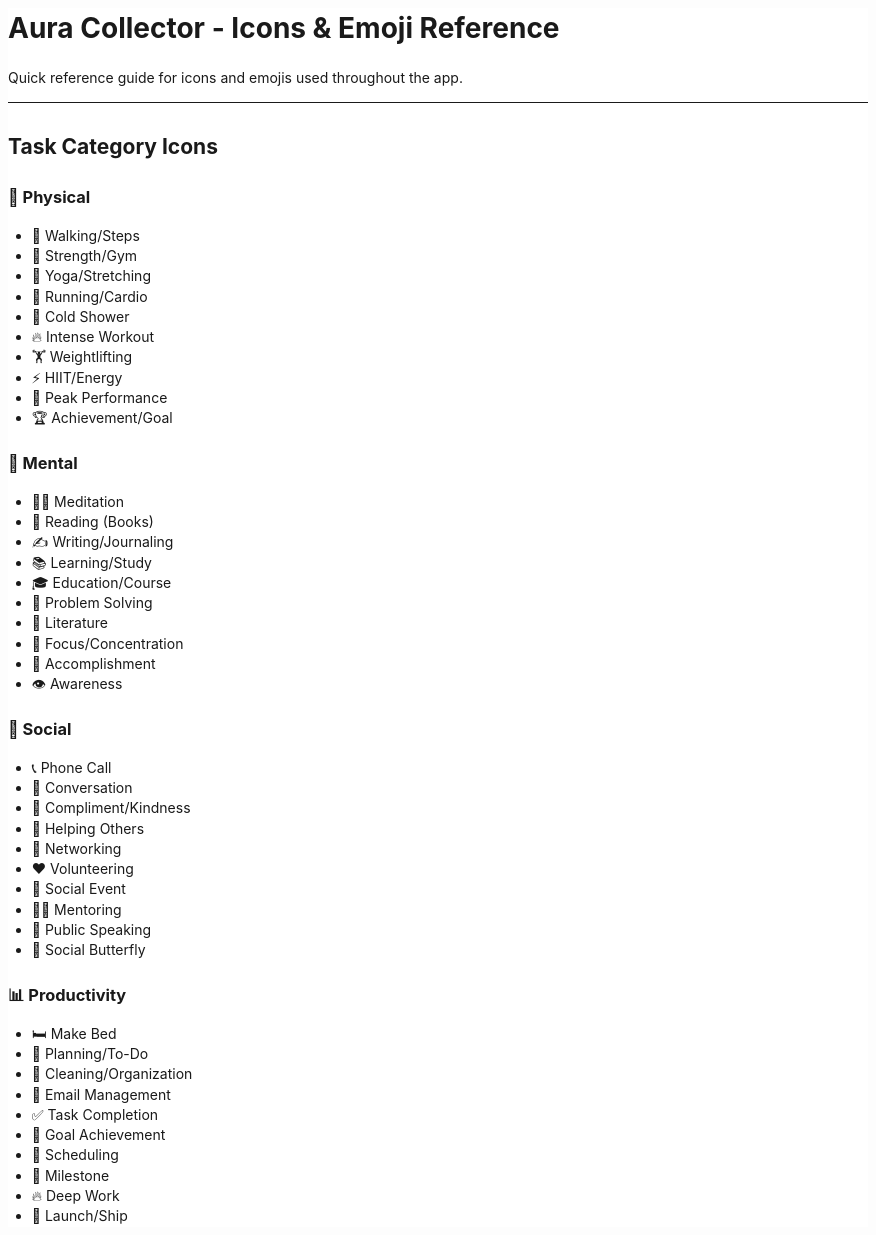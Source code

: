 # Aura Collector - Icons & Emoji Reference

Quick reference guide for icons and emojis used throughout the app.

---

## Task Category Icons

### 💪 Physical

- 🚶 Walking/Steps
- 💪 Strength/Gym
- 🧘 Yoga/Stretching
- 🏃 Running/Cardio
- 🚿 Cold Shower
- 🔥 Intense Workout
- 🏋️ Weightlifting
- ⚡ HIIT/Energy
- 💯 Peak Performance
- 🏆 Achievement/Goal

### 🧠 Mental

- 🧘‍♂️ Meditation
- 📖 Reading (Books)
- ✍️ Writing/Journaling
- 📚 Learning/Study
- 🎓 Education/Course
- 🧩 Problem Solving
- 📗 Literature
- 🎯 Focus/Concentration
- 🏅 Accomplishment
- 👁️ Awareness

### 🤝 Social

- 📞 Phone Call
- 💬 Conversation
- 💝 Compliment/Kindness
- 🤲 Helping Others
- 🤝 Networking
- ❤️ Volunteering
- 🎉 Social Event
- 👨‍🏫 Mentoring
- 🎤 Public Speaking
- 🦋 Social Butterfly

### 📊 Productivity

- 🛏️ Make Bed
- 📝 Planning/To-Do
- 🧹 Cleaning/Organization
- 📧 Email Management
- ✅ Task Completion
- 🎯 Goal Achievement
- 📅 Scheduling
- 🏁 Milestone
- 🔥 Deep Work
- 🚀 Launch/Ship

■ **WHAT THE TASK REQUIRES**
Can you repeat every record above exactly, apart from the pictures?

■ **WRITTEN RESPONSE**
Source code

: # Aura Collector - Icons & Emoji Reference

Quick reference guide for icons and emojis used throughout the app.

---

## Task Category Icons

### 💪 Physical

- 🚶 Walking/Steps
- 💪 Strength/Gym
- 🧘 Yoga/Stretching
- 🏃 Running/Cardio
- 🚿 Cold Shower
- 🔥 Intense Workout
- 🏋️ Weightlifting
- ⚡ HIIT/Energy
- 💯 Peak Performance
- 🏆 Achievement/Goal

### 🧠 Mental

- 🧘‍♂️ Meditation
- 📖 Reading (Books)
- ✍️ Writing/Journaling
- 📚 Learning/Study
- 🎓 Education/Course
- 🧩 Problem Solving
- 📗 Literature
- 🎯 Focus/Concentration
- 🏅 Accomplishment
- 👁️ Awareness

### 🤝 Social

- 📞 Phone Call
- 💬 Conversation
- 💝 Compliment/Kindness
- 🤲 Helping Others
- 🤝 Networking
- ❤️ Volunteering
- 🎉 Social Event
- 👨‍🏫 Mentoring
- 🎤 Public Speaking
- 🦋 Social Butterfly

### 📊 Productivity

- 🛏️ Make Bed
- 📝 Planning/To-Do
- 🧹 Cleaning/Organization
- 📧 Email Management
- ✅ Task Completion
- 🎯 Goal Achievement
- 📅 Scheduling
- 🏁 Milestone
- 🔥 Deep Work
- 🚀 Launch/Ship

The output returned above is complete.